[Plain-text document sources]
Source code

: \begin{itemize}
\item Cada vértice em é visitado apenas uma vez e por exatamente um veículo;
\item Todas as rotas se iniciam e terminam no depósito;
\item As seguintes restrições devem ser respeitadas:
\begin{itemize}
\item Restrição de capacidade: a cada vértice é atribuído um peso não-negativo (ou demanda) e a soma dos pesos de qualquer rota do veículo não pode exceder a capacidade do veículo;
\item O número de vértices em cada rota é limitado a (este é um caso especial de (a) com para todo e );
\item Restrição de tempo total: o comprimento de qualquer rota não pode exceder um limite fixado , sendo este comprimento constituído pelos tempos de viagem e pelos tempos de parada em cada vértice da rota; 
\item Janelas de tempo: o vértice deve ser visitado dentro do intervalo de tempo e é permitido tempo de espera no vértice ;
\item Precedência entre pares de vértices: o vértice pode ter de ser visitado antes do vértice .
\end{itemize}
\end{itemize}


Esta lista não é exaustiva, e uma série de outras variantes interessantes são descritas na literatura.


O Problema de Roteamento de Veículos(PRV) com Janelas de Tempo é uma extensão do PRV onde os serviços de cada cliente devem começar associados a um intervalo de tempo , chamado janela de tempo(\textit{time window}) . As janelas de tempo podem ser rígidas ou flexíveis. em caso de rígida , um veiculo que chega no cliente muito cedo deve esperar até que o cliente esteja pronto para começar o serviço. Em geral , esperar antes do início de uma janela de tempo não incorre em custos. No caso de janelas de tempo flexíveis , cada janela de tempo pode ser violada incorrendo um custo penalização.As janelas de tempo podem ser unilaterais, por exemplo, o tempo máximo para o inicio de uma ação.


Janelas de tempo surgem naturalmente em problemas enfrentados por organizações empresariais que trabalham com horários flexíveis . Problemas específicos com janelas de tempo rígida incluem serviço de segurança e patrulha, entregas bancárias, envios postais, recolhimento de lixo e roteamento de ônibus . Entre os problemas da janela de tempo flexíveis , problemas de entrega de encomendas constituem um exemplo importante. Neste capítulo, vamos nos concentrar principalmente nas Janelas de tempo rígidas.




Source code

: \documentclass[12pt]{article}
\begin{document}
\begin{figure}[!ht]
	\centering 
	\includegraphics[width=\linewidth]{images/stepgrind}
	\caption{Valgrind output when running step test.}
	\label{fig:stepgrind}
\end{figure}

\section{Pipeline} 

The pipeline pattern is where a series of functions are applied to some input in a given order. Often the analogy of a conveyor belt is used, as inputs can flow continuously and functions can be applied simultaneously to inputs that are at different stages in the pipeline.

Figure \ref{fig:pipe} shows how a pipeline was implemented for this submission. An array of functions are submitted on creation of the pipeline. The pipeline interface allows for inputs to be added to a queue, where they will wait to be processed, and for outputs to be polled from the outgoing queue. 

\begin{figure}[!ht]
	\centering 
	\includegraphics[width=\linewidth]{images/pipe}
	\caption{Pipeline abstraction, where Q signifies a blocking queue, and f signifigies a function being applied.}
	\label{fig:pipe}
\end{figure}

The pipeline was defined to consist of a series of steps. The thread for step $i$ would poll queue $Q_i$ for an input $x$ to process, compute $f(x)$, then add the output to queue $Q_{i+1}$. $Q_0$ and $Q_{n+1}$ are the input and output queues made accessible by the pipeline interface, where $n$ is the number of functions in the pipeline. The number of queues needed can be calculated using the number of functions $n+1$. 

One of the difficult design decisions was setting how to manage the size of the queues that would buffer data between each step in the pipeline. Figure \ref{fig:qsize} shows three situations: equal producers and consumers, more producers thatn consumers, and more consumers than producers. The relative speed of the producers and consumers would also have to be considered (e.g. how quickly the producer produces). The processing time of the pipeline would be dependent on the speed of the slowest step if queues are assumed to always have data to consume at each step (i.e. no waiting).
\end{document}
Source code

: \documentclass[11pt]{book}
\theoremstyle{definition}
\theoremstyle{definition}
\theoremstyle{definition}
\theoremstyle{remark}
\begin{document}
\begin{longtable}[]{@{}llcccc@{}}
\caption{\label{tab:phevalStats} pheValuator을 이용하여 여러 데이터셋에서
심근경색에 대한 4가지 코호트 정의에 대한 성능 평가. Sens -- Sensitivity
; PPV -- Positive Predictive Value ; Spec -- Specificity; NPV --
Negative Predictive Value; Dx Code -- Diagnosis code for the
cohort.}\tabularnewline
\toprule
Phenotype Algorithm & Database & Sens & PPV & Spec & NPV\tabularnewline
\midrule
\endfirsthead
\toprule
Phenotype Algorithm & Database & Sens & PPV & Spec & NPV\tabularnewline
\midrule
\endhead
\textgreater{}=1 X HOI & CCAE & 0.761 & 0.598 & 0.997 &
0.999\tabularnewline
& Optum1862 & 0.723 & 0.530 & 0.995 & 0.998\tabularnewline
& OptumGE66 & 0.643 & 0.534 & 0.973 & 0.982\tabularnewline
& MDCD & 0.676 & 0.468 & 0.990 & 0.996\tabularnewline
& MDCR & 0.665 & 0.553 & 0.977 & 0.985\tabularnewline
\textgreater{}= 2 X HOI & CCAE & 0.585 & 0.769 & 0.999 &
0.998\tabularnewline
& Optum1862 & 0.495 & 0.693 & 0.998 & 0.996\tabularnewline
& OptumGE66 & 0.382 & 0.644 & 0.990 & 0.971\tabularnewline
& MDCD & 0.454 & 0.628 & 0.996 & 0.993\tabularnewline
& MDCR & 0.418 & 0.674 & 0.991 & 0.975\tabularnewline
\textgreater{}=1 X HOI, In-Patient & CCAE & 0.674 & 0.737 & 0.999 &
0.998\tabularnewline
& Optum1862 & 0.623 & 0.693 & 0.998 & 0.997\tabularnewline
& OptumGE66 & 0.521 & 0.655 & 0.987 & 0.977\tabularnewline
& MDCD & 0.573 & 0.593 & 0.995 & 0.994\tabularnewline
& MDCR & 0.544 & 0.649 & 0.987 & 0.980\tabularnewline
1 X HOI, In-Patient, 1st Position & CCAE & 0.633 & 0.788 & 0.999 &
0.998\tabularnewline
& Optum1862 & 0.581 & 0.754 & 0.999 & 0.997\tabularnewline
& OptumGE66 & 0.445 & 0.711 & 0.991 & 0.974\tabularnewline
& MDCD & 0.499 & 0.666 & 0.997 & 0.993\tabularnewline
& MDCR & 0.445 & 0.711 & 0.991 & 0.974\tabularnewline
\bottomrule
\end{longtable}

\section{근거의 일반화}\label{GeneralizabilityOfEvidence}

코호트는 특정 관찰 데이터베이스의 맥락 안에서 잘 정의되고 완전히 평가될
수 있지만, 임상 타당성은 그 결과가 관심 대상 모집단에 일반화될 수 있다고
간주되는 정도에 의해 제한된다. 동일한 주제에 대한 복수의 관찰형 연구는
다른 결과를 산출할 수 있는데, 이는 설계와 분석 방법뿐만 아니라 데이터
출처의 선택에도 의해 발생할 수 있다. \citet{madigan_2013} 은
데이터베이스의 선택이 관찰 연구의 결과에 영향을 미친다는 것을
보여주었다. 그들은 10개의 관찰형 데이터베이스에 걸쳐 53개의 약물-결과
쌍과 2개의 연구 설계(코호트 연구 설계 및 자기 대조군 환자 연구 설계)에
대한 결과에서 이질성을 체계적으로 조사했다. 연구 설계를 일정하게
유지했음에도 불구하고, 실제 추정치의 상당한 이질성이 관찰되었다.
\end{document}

> Work to be completed
Every line of the data above belongs in the answer, unchanged.

> Exercise response
Source code

: \begin{itemize}
\item Cada vértice em é visitado apenas uma vez e por exatamente um veículo;
\item Todas as rotas se iniciam e terminam no depósito;
\item As seguintes restrições devem ser respeitadas:
\begin{itemize}
\item Restrição de capacidade: a cada vértice é atribuído um peso não-negativo (ou demanda) e a soma dos pesos de qualquer rota do veículo não pode exceder a capacidade do veículo;
\item O número de vértices em cada rota é limitado a (este é um caso especial de (a) com para todo e );
\item Restrição de tempo total: o comprimento de qualquer rota não pode exceder um limite fixado , sendo este comprimento constituído pelos tempos de viagem e pelos tempos de parada em cada vértice da rota; 
\item Janelas de tempo: o vértice deve ser visitado dentro do intervalo de tempo e é permitido tempo de espera no vértice ;
\item Precedência entre pares de vértices: o vértice pode ter de ser visitado antes do vértice .
\end{itemize}
\end{itemize}


Esta lista não é exaustiva, e uma série de outras variantes interessantes são descritas na literatura.


O Problema de Roteamento de Veículos(PRV) com Janelas de Tempo é uma extensão do PRV onde os serviços de cada cliente devem começar associados a um intervalo de tempo , chamado janela de tempo(\textit{time window}) . As janelas de tempo podem ser rígidas ou flexíveis. em caso de rígida , um veiculo que chega no cliente muito cedo deve esperar até que o cliente esteja pronto para começar o serviço. Em geral , esperar antes do início de uma janela de tempo não incorre em custos. No caso de janelas de tempo flexíveis , cada janela de tempo pode ser violada incorrendo um custo penalização.As janelas de tempo podem ser unilaterais, por exemplo, o tempo máximo para o inicio de uma ação.


Janelas de tempo surgem naturalmente em problemas enfrentados por organizações empresariais que trabalham com horários flexíveis . Problemas específicos com janelas de tempo rígida incluem serviço de segurança e patrulha, entregas bancárias, envios postais, recolhimento de lixo e roteamento de ônibus . Entre os problemas da janela de tempo flexíveis , problemas de entrega de encomendas constituem um exemplo importante. Neste capítulo, vamos nos concentrar principalmente nas Janelas de tempo rígidas.




Source code

: \documentclass[12pt]{article}
\begin{document}
\begin{figure}[!ht]
	\centering 
	\includegraphics[width=\linewidth]{images/stepgrind}
	\caption{Valgrind output when running step test.}
	\label{fig:stepgrind}
\end{figure}

\section{Pipeline} 

The pipeline pattern is where a series of functions are applied to some input in a given order. Often the analogy of a conveyor belt is used, as inputs can flow continuously and functions can be applied simultaneously to inputs that are at different stages in the pipeline.

Figure \ref{fig:pipe} shows how a pipeline was implemented for this submission. An array of functions are submitted on creation of the pipeline. The pipeline interface allows for inputs to be added to a queue, where they will wait to be processed, and for outputs to be polled from the outgoing queue. 

\begin{figure}[!ht]
	\centering 
	\includegraphics[width=\linewidth]{images/pipe}
	\caption{Pipeline abstraction, where Q signifies a blocking queue, and f signifigies a function being applied.}
	\label{fig:pipe}
\end{figure}

The pipeline was defined to consist of a series of steps. The thread for step $i$ would poll queue $Q_i$ for an input $x$ to process, compute $f(x)$, then add the output to queue $Q_{i+1}$. $Q_0$ and $Q_{n+1}$ are the input and output queues made accessible by the pipeline interface, where $n$ is the number of functions in the pipeline. The number of queues needed can be calculated using the number of functions $n+1$. 

One of the difficult design decisions was setting how to manage the size of the queues that would buffer data between each step in the pipeline. Figure \ref{fig:qsize} shows three situations: equal producers and consumers, more producers thatn consumers, and more consumers than producers. The relative speed of the producers and consumers would also have to be considered (e.g. how quickly the producer produces). The processing time of the pipeline would be dependent on the speed of the slowest step if queues are assumed to always have data to consume at each step (i.e. no waiting).
\end{document}
Source code

: \documentclass[11pt]{book}
\theoremstyle{definition}
\theoremstyle{definition}
\theoremstyle{definition}
\theoremstyle{remark}
\begin{document}
\begin{longtable}[]{@{}llcccc@{}}
\caption{\label{tab:phevalStats} pheValuator을 이용하여 여러 데이터셋에서
심근경색에 대한 4가지 코호트 정의에 대한 성능 평가. Sens -- Sensitivity
; PPV -- Positive Predictive Value ; Spec -- Specificity; NPV --
Negative Predictive Value; Dx Code -- Diagnosis code for the
cohort.}\tabularnewline
\toprule
Phenotype Algorithm & Database & Sens & PPV & Spec & NPV\tabularnewline
\midrule
\endfirsthead
\toprule
Phenotype Algorithm & Database & Sens & PPV & Spec & NPV\tabularnewline
\midrule
\endhead
\textgreater{}=1 X HOI & CCAE & 0.761 & 0.598 & 0.997 &
0.999\tabularnewline
& Optum1862 & 0.723 & 0.530 & 0.995 & 0.998\tabularnewline
& OptumGE66 & 0.643 & 0.534 & 0.973 & 0.982\tabularnewline
& MDCD & 0.676 & 0.468 & 0.990 & 0.996\tabularnewline
& MDCR & 0.665 & 0.553 & 0.977 & 0.985\tabularnewline
\textgreater{}= 2 X HOI & CCAE & 0.585 & 0.769 & 0.999 &
0.998\tabularnewline
& Optum1862 & 0.495 & 0.693 & 0.998 & 0.996\tabularnewline
& OptumGE66 & 0.382 & 0.644 & 0.990 & 0.971\tabularnewline
& MDCD & 0.454 & 0.628 & 0.996 & 0.993\tabularnewline
& MDCR & 0.418 & 0.674 & 0.991 & 0.975\tabularnewline
\textgreater{}=1 X HOI, In-Patient & CCAE & 0.674 & 0.737 & 0.999 &
0.998\tabularnewline
& Optum1862 & 0.623 & 0.693 & 0.998 & 0.997\tabularnewline
& OptumGE66 & 0.521 & 0.655 & 0.987 & 0.977\tabularnewline
& MDCD & 0.573 & 0.593 & 0.995 & 0.994\tabularnewline
& MDCR & 0.544 & 0.649 & 0.987 & 0.980\tabularnewline
1 X HOI, In-Patient, 1st Position & CCAE & 0.633 & 0.788 & 0.999 &
0.998\tabularnewline
& Optum1862 & 0.581 & 0.754 & 0.999 & 0.997\tabularnewline
& OptumGE66 & 0.445 & 0.711 & 0.991 & 0.974\tabularnewline
& MDCD & 0.499 & 0.666 & 0.997 & 0.993\tabularnewline
& MDCR & 0.445 & 0.711 & 0.991 & 0.974\tabularnewline
\bottomrule
\end{longtable}

\section{근거의 일반화}\label{GeneralizabilityOfEvidence}

코호트는 특정 관찰 데이터베이스의 맥락 안에서 잘 정의되고 완전히 평가될
수 있지만, 임상 타당성은 그 결과가 관심 대상 모집단에 일반화될 수 있다고
간주되는 정도에 의해 제한된다. 동일한 주제에 대한 복수의 관찰형 연구는
다른 결과를 산출할 수 있는데, 이는 설계와 분석 방법뿐만 아니라 데이터
출처의 선택에도 의해 발생할 수 있다. \citet{madigan_2013} 은
데이터베이스의 선택이 관찰 연구의 결과에 영향을 미친다는 것을
보여주었다. 그들은 10개의 관찰형 데이터베이스에 걸쳐 53개의 약물-결과
쌍과 2개의 연구 설계(코호트 연구 설계 및 자기 대조군 환자 연구 설계)에
대한 결과에서 이질성을 체계적으로 조사했다. 연구 설계를 일정하게
유지했음에도 불구하고, 실제 추정치의 상당한 이질성이 관찰되었다.
\end{document}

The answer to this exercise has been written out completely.